Apache Storm has two type of nodes, Nimbus (master node) and Supervisor (worker node). Nimbus is the central component of Apache Storm. The main job of Nimbus is to run the Storm topology. Nimbus analyzes the topology and gathers the task to be executed. Then, it will distributes the task to an available supervisor.

A supervisor will have one or more worker process. Supervisor will delegate the tasks to worker processes. Worker process will spawn as many executors as needed and run the task. Apache Storm uses an internal distributed messaging system for the communication between nimbus and supervisors.

Components Description
Nimbus Nimbus is a master node of Storm cluster. All other nodes in the cluster are called as worker nodes. Master node is responsible for distributing data among all the worker nodes, assign tasks to worker nodes and monitoring failures.
Supervisor The nodes that follow instructions given by the nimbus are called as Supervisors. A supervisor has multiple worker processes and it governs worker processes to complete the tasks assigned by the nimbus.
Worker process A worker process will execute tasks related to a specific topology. A worker process will not run a task by itself, instead it creates executors and asks them to perform a particular task. A worker process will have multiple executors.
Executor An executor is nothing but a single thread spawn by a worker process.
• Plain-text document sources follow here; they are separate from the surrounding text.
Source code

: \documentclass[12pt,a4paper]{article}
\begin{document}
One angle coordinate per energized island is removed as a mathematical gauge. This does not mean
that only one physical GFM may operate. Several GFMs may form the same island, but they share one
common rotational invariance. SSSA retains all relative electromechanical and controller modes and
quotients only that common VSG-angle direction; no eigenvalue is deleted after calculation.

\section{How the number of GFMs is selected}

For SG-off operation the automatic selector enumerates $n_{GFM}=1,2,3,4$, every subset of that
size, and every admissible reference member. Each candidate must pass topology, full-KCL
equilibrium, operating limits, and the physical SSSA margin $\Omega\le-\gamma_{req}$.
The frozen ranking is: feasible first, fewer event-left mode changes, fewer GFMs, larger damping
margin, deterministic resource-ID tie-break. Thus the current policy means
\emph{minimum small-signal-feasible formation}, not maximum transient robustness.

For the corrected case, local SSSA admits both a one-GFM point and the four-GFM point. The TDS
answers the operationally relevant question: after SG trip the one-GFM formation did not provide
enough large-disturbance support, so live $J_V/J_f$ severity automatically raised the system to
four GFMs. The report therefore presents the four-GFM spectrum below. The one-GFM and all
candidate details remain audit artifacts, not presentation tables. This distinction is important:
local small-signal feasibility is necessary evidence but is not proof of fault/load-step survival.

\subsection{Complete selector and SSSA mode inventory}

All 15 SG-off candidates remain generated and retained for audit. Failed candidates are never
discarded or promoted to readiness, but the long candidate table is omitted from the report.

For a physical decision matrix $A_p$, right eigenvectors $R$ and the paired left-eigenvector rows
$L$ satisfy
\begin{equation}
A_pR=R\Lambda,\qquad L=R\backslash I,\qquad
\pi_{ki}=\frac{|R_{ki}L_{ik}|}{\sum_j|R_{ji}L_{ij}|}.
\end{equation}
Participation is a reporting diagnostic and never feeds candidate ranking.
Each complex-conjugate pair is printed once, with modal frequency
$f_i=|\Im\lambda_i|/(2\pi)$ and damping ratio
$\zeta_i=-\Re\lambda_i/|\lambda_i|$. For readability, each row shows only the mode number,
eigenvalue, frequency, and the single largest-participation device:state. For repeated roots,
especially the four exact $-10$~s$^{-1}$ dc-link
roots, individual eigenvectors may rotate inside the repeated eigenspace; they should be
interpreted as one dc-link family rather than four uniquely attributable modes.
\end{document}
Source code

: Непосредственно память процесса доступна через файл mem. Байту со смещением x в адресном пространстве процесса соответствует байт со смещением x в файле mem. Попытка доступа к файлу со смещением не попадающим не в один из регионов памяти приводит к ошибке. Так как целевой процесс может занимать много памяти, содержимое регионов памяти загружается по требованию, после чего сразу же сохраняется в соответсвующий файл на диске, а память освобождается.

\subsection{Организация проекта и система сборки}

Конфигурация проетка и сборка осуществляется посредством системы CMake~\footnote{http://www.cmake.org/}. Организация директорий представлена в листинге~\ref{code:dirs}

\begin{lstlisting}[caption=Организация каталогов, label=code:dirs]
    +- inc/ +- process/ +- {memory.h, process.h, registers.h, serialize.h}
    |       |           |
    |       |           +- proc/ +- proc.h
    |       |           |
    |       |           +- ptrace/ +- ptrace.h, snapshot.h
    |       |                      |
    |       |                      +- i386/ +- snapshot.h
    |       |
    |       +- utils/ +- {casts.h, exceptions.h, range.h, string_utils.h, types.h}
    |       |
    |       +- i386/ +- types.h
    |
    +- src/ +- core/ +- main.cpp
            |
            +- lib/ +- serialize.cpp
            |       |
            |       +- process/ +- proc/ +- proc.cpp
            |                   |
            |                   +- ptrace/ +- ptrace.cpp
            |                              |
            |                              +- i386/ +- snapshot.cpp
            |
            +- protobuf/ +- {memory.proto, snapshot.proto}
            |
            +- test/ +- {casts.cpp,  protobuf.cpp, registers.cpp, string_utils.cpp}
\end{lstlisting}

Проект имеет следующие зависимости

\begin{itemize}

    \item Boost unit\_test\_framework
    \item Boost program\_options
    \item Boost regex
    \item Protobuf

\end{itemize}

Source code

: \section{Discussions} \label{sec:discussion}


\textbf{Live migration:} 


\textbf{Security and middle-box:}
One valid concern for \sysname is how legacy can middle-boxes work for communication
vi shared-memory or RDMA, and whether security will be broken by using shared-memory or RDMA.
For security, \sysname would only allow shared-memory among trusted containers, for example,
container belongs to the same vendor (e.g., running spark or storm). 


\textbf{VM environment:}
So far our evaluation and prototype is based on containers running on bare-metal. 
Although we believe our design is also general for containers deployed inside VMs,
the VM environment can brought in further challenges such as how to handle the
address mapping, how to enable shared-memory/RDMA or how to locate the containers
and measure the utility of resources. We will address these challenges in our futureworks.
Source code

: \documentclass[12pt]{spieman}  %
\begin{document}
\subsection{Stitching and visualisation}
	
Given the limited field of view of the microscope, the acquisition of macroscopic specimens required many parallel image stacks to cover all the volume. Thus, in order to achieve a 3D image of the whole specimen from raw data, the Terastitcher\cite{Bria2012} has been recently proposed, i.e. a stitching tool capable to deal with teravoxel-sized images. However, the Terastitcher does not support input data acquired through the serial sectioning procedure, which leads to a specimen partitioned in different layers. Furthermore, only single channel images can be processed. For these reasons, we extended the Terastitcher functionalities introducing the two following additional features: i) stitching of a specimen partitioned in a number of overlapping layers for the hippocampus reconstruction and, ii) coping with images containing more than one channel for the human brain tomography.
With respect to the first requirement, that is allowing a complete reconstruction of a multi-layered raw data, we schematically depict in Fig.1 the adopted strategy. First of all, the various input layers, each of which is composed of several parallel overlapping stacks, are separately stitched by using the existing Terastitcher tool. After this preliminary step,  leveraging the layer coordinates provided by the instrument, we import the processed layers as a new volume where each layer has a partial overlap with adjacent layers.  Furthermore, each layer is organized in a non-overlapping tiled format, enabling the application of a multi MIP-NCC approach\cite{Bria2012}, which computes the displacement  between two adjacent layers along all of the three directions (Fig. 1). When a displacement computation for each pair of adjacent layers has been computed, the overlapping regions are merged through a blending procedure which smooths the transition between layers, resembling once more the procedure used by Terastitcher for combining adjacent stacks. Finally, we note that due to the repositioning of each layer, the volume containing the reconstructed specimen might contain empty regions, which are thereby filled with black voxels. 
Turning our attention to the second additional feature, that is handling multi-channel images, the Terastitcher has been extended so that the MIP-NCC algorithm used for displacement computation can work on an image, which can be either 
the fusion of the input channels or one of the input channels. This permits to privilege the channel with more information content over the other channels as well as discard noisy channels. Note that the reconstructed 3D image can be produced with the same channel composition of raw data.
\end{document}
An executor runs one or more tasks but only for a specific spout or bolt.
Task A task performs actual data processing. So, it is either a spout or a bolt.
ZooKeeper framework

Apache ZooKeeper is a service used by a cluster (group of nodes) to coordinate between themselves and maintaining shared data with robust synchronization techniques. Nimbus is stateless, so it depends on ZooKeeper to monitor the working node status.

ZooKeeper helps the supervisor to interact with the nimbus. It is responsible to maintain the state of nimbus and supervisor.

Storm is stateless in nature. Even though stateless nature has its own disadvantages, it actually helps Storm to process real-time data in the best possible and quickest way.

Storm is not entirely stateless though. It stores its state in Apache ZooKeeper. Since the state is available in Apache ZooKeeper, a failed nimbus can be restarted and made to work from where it left. Usually, service monitoring tools like monit will monitor Nimbus and restart it if there is any failure.

Apache Storm also have an advanced topology called Trident Topology with state maintenance and it also provides a high-level API like Pig. We will discuss all these features in the coming chapters.